I wrote about the 1842 Act in my book, Breaking the Two-Party Doom Loop: The Case for Multiparty Democracy in America. It was one of several brief cases in the book’s penultimate chapter, which explores how and why major electoral reforms do sometimes happen, despite the odds.
So, to those skeptics and haters out there who say proportional representation could never happen, I say: read your history. Major change is more common than you might think.
But before I share the full passage from my book, I’ll just give you the capsule summary to make the most important points clear.
Prior to 1842, states elected their congressional delegations in a variety of ways. Most were elected in single-member plurality districts. But some were elected through multi-member districts, with bloc voting.
Bloc voting means voters could cast ballots for multiple candidates to fill multiple seats from the same district. If your district sent, say, three representatives to Congress, you got three votes to distribute among all the candidates running. The predictable result? The majority party would sweep all the seats and leave the minority party bereft of representation. Sounds a lot like today, come to think of it.

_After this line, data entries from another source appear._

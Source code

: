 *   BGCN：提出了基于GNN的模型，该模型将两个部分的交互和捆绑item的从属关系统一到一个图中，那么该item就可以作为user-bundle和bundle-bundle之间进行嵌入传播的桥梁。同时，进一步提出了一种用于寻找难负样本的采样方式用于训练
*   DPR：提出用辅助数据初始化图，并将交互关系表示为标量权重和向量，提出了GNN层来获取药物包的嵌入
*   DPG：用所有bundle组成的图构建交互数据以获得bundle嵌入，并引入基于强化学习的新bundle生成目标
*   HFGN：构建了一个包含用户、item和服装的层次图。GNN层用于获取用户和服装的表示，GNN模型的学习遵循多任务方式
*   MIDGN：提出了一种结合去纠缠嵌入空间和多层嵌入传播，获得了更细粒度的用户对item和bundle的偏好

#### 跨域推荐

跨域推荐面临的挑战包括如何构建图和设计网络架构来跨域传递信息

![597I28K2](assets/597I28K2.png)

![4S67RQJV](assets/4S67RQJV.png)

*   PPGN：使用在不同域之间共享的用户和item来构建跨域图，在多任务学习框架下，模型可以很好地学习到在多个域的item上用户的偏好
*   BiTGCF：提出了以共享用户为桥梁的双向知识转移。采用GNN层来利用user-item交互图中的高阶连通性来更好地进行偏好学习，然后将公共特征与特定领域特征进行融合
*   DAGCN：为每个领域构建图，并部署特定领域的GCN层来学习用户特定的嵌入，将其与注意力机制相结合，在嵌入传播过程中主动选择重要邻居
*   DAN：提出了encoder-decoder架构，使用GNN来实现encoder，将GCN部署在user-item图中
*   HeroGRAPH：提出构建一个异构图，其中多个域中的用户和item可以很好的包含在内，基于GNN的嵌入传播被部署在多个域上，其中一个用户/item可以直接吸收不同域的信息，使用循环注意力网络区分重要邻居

In the 1830s, many Democratic-controlled states moved to statewide multi-member districts with bloc voting, which made it easy for them to make a clean sweep of the entire congressional delegation. This meant that Democrats could win about two-thirds of the seats nationally with only a slight majority of the votes. This use of multimember districts was most definitely NOT proportional representation — it was the opposite!

This partisan move to bloc-voting multimember districts was a form of hyper-majoritarianism. Today’s aggressive partisan gerrymandering takes us right back to the 1830s!
Consider the parallels. Today, Republicans, unhappy with winning a mere two-thirds of the seats in Texas, are now redrawing maps to give them three-quarters of the seats. California, Democrats already control 43 out of 52 seats (more than 80 percent), but are now targeting upwards of 90 percent. New York and Illinois are also pushing for similar hyper-majoritarianism.
As my potted history below will show, the Whigs (then the other major party; Republicans didn’t enter stage right until 1854) responded by mandating single-member districts in the Apportionment Act of 1842 to guarantee their more urban constituencies would get at least some representation.
This single-member district mandate did make elections somewhat more proportional than bloc voting. But it was immediately prone to gerrymandering, as the 1842 newspaper cartoons I’ve included in this essay show.
The gerrymandering wars continued throughout the 19th century, getting very nasty at times. Starting around 1896, aggressive redistricting slowed down, as both parties had largely locked in their advantages in the states they controlled.
For the middle part of the 20th century, a politics of bipartisanship and ticket-splitting limited partisan gerrymandering, but did support incumbent-protection gerrymandering. Democrats appeared to have a permanent majority in the House, blunting the demand for partisan redistricting.
But in 1994, after 60 years of Democratic Party dominance in the House, Republicans won a majority, and control of Congress became less predictable, and higher stakes. Then starting in the 1990s, Polarization made partisan voting more consistent, giving lawmakers more predictability in the partisanship of districts. Competitive seats declined as parties sorted geographically.
And so the new gerrymandering skirmishes began, doom-looping their way into the current full-on warfare.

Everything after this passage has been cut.